■ Source data:

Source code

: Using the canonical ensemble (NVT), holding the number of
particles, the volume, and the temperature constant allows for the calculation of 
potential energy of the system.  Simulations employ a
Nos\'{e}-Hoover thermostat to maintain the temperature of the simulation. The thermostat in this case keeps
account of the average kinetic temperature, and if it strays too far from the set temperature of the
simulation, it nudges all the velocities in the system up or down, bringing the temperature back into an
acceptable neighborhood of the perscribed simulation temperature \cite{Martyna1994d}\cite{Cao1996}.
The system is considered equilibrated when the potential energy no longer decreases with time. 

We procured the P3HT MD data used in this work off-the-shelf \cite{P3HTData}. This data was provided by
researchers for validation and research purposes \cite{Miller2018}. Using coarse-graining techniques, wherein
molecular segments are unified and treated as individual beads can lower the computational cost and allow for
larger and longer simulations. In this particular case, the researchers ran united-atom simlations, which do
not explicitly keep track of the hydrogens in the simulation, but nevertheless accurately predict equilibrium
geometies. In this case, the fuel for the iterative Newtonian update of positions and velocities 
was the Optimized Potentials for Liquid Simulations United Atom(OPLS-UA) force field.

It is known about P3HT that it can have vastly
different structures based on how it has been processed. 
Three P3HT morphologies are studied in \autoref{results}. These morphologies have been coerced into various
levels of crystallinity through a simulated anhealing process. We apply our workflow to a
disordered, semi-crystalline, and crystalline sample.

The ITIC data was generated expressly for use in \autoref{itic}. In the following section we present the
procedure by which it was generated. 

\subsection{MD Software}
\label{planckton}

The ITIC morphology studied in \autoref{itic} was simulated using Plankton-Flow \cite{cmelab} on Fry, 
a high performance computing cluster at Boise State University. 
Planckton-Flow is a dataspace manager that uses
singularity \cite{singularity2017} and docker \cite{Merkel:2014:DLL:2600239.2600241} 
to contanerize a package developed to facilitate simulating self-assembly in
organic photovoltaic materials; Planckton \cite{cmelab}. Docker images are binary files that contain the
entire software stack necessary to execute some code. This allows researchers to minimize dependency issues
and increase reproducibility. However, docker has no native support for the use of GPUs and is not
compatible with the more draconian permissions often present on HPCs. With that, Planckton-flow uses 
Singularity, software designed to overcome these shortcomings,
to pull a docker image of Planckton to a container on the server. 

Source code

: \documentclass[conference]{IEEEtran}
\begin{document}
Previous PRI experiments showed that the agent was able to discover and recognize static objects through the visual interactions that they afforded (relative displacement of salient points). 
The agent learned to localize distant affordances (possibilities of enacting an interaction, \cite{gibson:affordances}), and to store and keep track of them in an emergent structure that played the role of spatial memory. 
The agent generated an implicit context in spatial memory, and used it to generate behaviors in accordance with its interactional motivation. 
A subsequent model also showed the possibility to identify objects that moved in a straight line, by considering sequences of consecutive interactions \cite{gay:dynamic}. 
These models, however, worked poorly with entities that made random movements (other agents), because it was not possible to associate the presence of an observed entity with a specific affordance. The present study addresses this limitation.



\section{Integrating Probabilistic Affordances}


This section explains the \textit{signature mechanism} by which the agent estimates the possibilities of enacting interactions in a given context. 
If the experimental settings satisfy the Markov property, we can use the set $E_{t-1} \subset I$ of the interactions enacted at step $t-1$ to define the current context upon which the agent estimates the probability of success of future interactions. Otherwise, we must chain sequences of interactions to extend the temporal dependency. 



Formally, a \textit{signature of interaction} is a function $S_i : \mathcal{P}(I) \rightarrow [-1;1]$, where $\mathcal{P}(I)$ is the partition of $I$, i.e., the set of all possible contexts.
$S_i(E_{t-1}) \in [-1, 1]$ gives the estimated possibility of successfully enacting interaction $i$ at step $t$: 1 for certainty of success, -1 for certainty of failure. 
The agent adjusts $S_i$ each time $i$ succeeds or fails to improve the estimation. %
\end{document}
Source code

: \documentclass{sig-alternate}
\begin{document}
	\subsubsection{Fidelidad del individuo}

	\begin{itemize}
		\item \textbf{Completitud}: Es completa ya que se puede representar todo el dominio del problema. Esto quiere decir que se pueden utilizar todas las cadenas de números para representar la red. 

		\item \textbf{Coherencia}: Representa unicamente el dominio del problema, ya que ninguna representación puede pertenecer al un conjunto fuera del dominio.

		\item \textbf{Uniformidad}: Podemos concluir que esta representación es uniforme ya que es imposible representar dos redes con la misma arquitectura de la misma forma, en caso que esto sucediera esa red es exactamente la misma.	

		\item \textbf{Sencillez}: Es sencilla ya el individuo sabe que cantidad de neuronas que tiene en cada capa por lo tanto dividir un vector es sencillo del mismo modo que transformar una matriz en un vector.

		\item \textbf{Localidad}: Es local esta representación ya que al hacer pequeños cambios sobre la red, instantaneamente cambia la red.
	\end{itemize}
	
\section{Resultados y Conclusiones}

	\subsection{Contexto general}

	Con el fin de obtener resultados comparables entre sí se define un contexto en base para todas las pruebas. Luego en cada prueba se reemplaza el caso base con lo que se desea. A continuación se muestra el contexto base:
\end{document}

■ Task requirements:
Line by line, repeat the material precisely.

■ Response to this task:
Source code

: Using the canonical ensemble (NVT), holding the number of
particles, the volume, and the temperature constant allows for the calculation of 
potential energy of the system.  Simulations employ a
Nos\'{e}-Hoover thermostat to maintain the temperature of the simulation. The thermostat in this case keeps
account of the average kinetic temperature, and if it strays too far from the set temperature of the
simulation, it nudges all the velocities in the system up or down, bringing the temperature back into an
acceptable neighborhood of the perscribed simulation temperature \cite{Martyna1994d}\cite{Cao1996}.
The system is considered equilibrated when the potential energy no longer decreases with time. 

We procured the P3HT MD data used in this work off-the-shelf \cite{P3HTData}. This data was provided by
researchers for validation and research purposes \cite{Miller2018}. Using coarse-graining techniques, wherein
molecular segments are unified and treated as individual beads can lower the computational cost and allow for
larger and longer simulations. In this particular case, the researchers ran united-atom simlations, which do
not explicitly keep track of the hydrogens in the simulation, but nevertheless accurately predict equilibrium
geometies. In this case, the fuel for the iterative Newtonian update of positions and velocities 
was the Optimized Potentials for Liquid Simulations United Atom(OPLS-UA) force field.

It is known about P3HT that it can have vastly
different structures based on how it has been processed. 
Three P3HT morphologies are studied in \autoref{results}. These morphologies have been coerced into various
levels of crystallinity through a simulated anhealing process. We apply our workflow to a
disordered, semi-crystalline, and crystalline sample.

The ITIC data was generated expressly for use in \autoref{itic}. In the following section we present the
procedure by which it was generated. 

\subsection{MD Software}
\label{planckton}

The ITIC morphology studied in \autoref{itic} was simulated using Plankton-Flow \cite{cmelab} on Fry, 
a high performance computing cluster at Boise State University. 
Planckton-Flow is a dataspace manager that uses
singularity \cite{singularity2017} and docker \cite{Merkel:2014:DLL:2600239.2600241} 
to contanerize a package developed to facilitate simulating self-assembly in
organic photovoltaic materials; Planckton \cite{cmelab}. Docker images are binary files that contain the
entire software stack necessary to execute some code. This allows researchers to minimize dependency issues
and increase reproducibility. However, docker has no native support for the use of GPUs and is not
compatible with the more draconian permissions often present on HPCs. With that, Planckton-flow uses 
Singularity, software designed to overcome these shortcomings,
to pull a docker image of Planckton to a container on the server. 

Source code

: \documentclass[conference]{IEEEtran}
\begin{document}
Previous PRI experiments showed that the agent was able to discover and recognize static objects through the visual interactions that they afforded (relative displacement of salient points). 
The agent learned to localize distant affordances (possibilities of enacting an interaction, \cite{gibson:affordances}), and to store and keep track of them in an emergent structure that played the role of spatial memory. 
The agent generated an implicit context in spatial memory, and used it to generate behaviors in accordance with its interactional motivation. 
A subsequent model also showed the possibility to identify objects that moved in a straight line, by considering sequences of consecutive interactions \cite{gay:dynamic}. 
These models, however, worked poorly with entities that made random movements (other agents), because it was not possible to associate the presence of an observed entity with a specific affordance. The present study addresses this limitation.



\section{Integrating Probabilistic Affordances}


This section explains the \textit{signature mechanism} by which the agent estimates the possibilities of enacting interactions in a given context. 
If the experimental settings satisfy the Markov property, we can use the set $E_{t-1} \subset I$ of the interactions enacted at step $t-1$ to define the current context upon which the agent estimates the probability of success of future interactions. Otherwise, we must chain sequences of interactions to extend the temporal dependency. 



Formally, a \textit{signature of interaction} is a function $S_i : \mathcal{P}(I) \rightarrow [-1;1]$, where $\mathcal{P}(I)$ is the partition of $I$, i.e., the set of all possible contexts.
$S_i(E_{t-1}) \in [-1, 1]$ gives the estimated possibility of successfully enacting interaction $i$ at step $t$: 1 for certainty of success, -1 for certainty of failure. 
The agent adjusts $S_i$ each time $i$ succeeds or fails to improve the estimation. %
\end{document}
Source code

: \documentclass{sig-alternate}
\begin{document}
	\subsubsection{Fidelidad del individuo}

	\begin{itemize}
		\item \textbf{Completitud}: Es completa ya que se puede representar todo el dominio del problema. Esto quiere decir que se pueden utilizar todas las cadenas de números para representar la red. 

		\item \textbf{Coherencia}: Representa unicamente el dominio del problema, ya que ninguna representación puede pertenecer al un conjunto fuera del dominio.

		\item \textbf{Uniformidad}: Podemos concluir que esta representación es uniforme ya que es imposible representar dos redes con la misma arquitectura de la misma forma, en caso que esto sucediera esa red es exactamente la misma.	

		\item \textbf{Sencillez}: Es sencilla ya el individuo sabe que cantidad de neuronas que tiene en cada capa por lo tanto dividir un vector es sencillo del mismo modo que transformar una matriz en un vector.

		\item \textbf{Localidad}: Es local esta representación ya que al hacer pequeños cambios sobre la red, instantaneamente cambia la red.
	\end{itemize}
	
\section{Resultados y Conclusiones}

	\subsection{Contexto general}

	Con el fin de obtener resultados comparables entre sí se define un contexto en base para todas las pruebas. Luego en cada prueba se reemplaza el caso base con lo que se desea. A continuación se muestra el contexto base:
\end{document}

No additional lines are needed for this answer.